Отец встал в телеге.
— Не пойму!
Васильевский луг, просторный луг между рекой и лесом — был скошен.
— Вон человек у черемухи, — показал Горбунов. — Поехали спросим, кто тут хозяйничает.
Навстречу им шел, опираясь на деревяшку, безногий Коли Смирнова дядька: Федя его сразу узнал.
— Коля все это! Коля! — говорил инвалид, снимая на ходу фуражку. — Здравствуйте!

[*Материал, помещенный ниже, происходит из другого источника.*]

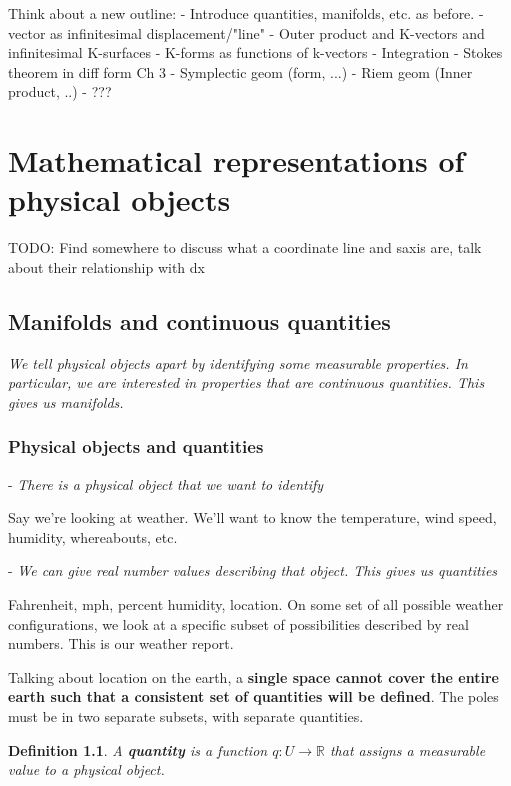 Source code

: \documentclass{book}
\newtheorem{defn}[equation]{Definition}
\begin{document}
\tableofcontents


Think about a new outline: 
- Introduce quantities, manifolds, etc. as before. 
- vector as infinitesimal displacement/"line"
- Outer product and K-vectors and infinitesimal K-surfaces
- K-forms as functions of k-vectors
- Integration
- Stokes theorem in diff form
Ch 3
- Symplectic geom (form, ...)
- Riem geom (Inner product, ..)
- ???


\chapter{Mathematical representations of physical objects}

TODO: Find somewhere to discuss what a coordinate line and saxis are, talk about their relationship with dx

\section{Manifolds and continuous quantities}
\emph{We tell physical objects apart by identifying some measurable properties. In particular, we are interested in properties that are continuous quantities. This gives us manifolds.}

\subsection{Physical objects and quantities}

- \emph{There is a physical object that we want to identify}

Say we're looking at weather. We'll want to know the temperature, wind speed, humidity, whereabouts, etc.

- \emph{We can give real number values describing that object. This gives us quantities}

Fahrenheit, mph, percent humidity, location.
On some set of all possible weather configurations, we look at a specific subset of possibilities described by real numbers. This is our weather report.  

Talking about location on the earth, a \textbf{single space cannot cover the entire earth such that a consistent set of quantities will be defined}. The poles must be in two separate subsets, with separate quantities. 

\begin{defn}
	A \textbf{quantity} is a function $q : U \to \mathbb{R}$ that assigns a measurable value to a physical object.
\end{defn}
\end{document}
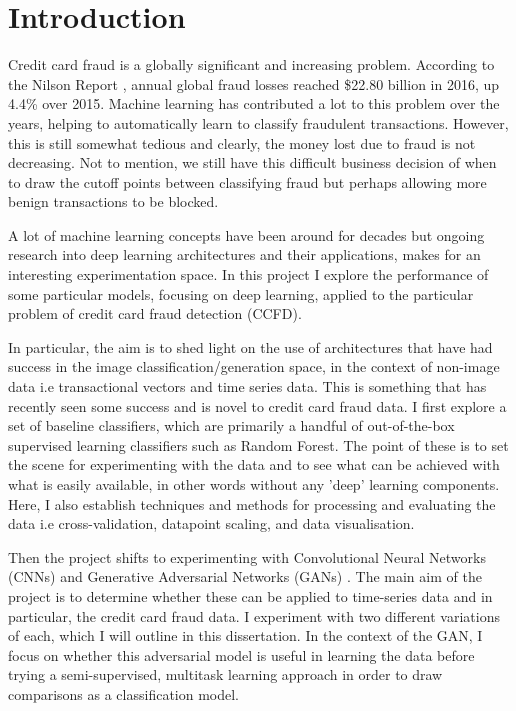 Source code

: \documentclass[12pt,a4paper,twoside]{report}
\begin{document}
\tableofcontents

\pagestyle{headings} 

\chapter{Introduction}

Credit card fraud is a globally significant and increasing problem. According to the Nilson Report \cite{nilsonreport}, annual global fraud losses reached \$22.80 billion in 2016, up 4.4\% over 2015. Machine learning has contributed a lot to this problem over the years, helping to automatically learn to classify fraudulent transactions. However, this is still somewhat tedious and clearly, the money lost due to fraud is not decreasing. Not to mention, we still have this difficult business decision of when to draw the cutoff points between classifying fraud but perhaps allowing more benign transactions to be blocked.

A lot of machine learning concepts have been around for decades but ongoing research into deep learning architectures and their applications, makes for an interesting experimentation space. In this project I explore the performance of some particular models, focusing on deep learning, applied to the particular problem of credit card fraud detection (CCFD).

In particular, the aim is to shed light on the use of architectures that have had success in the image classification/generation space, in the context of non-image data i.e transactional vectors and time series data.
This is something that has recently seen some success \cite{wang2017time} and is novel to credit card fraud data. 
I first explore a set of baseline classifiers, which are primarily a handful of out-of-the-box supervised learning classifiers such as Random Forest. The point of these is to set the scene for experimenting with the data and to see what can be achieved with what is easily available, in other words without any 'deep' learning components. Here, I also establish techniques and methods for processing and evaluating the data i.e cross-validation, datapoint scaling, and data visualisation. 

Then the project shifts to experimenting with Convolutional Neural Networks (CNNs) \cite{DBLP:journals/corr/SimonyanZ14a} and Generative Adversarial Networks (GANs) \cite{2014arXiv1406.2661G}. The main aim of the project is to determine whether these can be applied to time-series data and in particular, the credit card fraud data. I experiment with two different variations of each, which I will outline in this dissertation. In the context of the GAN, I focus on whether this adversarial model is useful in learning the data before trying a semi-supervised, multitask learning approach in order to draw comparisons as a classification model.  
\end{document}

— Здравствуйте! — ответил отец, спрыгивая с телеги. — Для кого же это Коля расстарался?
— А не знаю для кого, — улыбнулся дядька Коли Смирнова. — Вы позвонили, Коля косу в руки и — сюда.

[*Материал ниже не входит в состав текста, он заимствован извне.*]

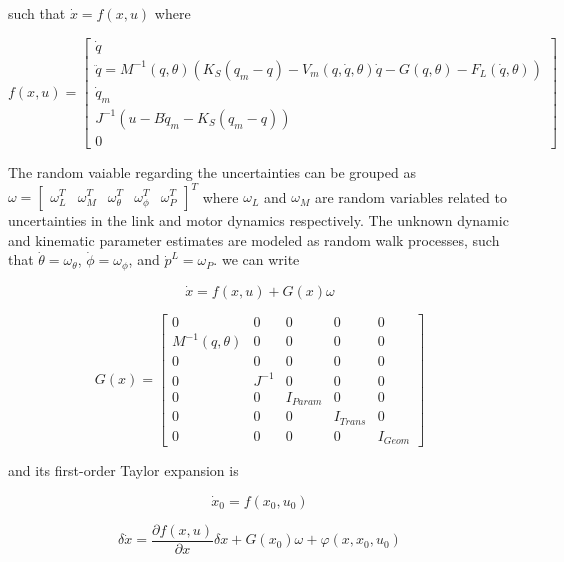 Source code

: \documentclass[conference]{IEEEtran}
\begin{document}
such that $\dot x = f(x,u)$ where

\begin{equation}
f(x,u) = \left[ {\begin{array}{*{20}{c}}
{\dot q}\\
{\ddot q = {M^{ - 1}}(q,\theta )({K_S}({q_m} - q) - {V_m}(q,\dot q,\theta )\dot q - G(q,\theta ) - {F_L}(\dot q,\theta ))}\\
{{{\dot q}_m}}\\
{{J^{ - 1}}(u - B{{\dot q}_m} - {K_S}({q_m} - q))}\\
0
\end{array}} \right]
\label{5}
\end{equation}

The random vaiable regarding the uncertainties can be grouped as $\omega  =
{[\begin{array}{*{20}{c}} {\omega _L^T}&{\omega _M^T}&{\omega _\theta ^T}&{\omega _\phi ^T}&{\omega _P^T}
\end{array}]^T}$ where ${\omega _L}$ and ${\omega _M}$ are random variables
related to uncertainties in the link and motor dynamics respectively. The
unknown dynamic and kinematic parameter estimates are modeled as random walk
processes, such that $\dot \theta  = {\omega _\theta }$, $\dot \phi  = {\omega _\phi }$, and ${{\dot p}^L}
= {\omega _P}$. we can write

\begin{equation}
\dot x = f(x,u) + G(x)\omega
\label{6}
\end{equation}

\begin{equation}
G(x) = \left[ {\begin{array}{*{20}{c}}
0&0&0&0&0\\
{{M^{ - 1}}(q,\theta )}&0&0&0&0\\
0&0&0&0&0\\
0&{{J^{ - 1}}}&0&0&0\\
0&0&{{I_{Param}}}&0&0\\
0&0&0&{{I_{Trans}}}&0\\
0&0&0&0&{{I_{Geom}}}
\end{array}} \right]
\label{7}
\end{equation}


and its first-order Taylor expansion is

\begin{equation}
{{\dot x}_0} = f({x_0},{u_0})
\label{8}
\end{equation}

\begin{equation}
\delta \dot x = \frac{{\partial f(x,u)}}{{\partial x}}\delta x +
G({x_0})\omega  + \varphi (x,{x_0},{u_0})
\label{9}
\end{equation}
\end{document}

— Так что же это он, один, что ли? — не поверил отец.
— Да почитай что один. Я хоть тоже махал, но куда мне за ним…
— А где же Коля-то?
— Спит. В кусту спит. Он всего с час подремал, в самую темень-то, а потом опять… Мне, говорит, месяц не для гуляния даден. Я для своего сыночка так все должен устроить, чтоб хорошо ему жилось, чтоб легче нашего.
— Для какого же сыночка? — удивилась мама. — А если девочка будет?
— Настя тоже ему говорит, а он ей в ответ: а для дочки и того пуще стараться нужно.
— Вот ведь какой богатырь! Спасибо вам! — лицо у Николая Акиндиновича так и просияло. — Ну, пока Коля спит, давайте-ка займемся сеном. И сгрести, и свезти нужно.
Федя работал граблями, а сам все трогал себя под мышками и на спине: не выступал у него пот, да и только!
Когда взрослые сели передохнуть и закусить, Федя сбегал к черемухе.
Коля спал, свернувшись калачиком, губы у него от сна припухли, он тихонько дул в них, и белая ромашка возле его лица качала веселой головкой, словно приплясывала.
На носу у Коли были веснушки, а усов у него еще не было.
Федя посмотрел на огромный Васильевский луг, скошенный Колей, и опять на Колю, на богатыря. И снова не поверил глазам своим: нет, не богатырь раскинулся на широком поле в богатырском сне, и даже не дяденька, а всего лишь большой мальчик.
Федя посмотрел на свои пальцы, сжал одну руку, другую.
«Сколько дней-то осталось Коле дома быть? Хоть бы Настя уж поторопилась родить ребеночка. Человек ведь на войну идет. Родину защищать».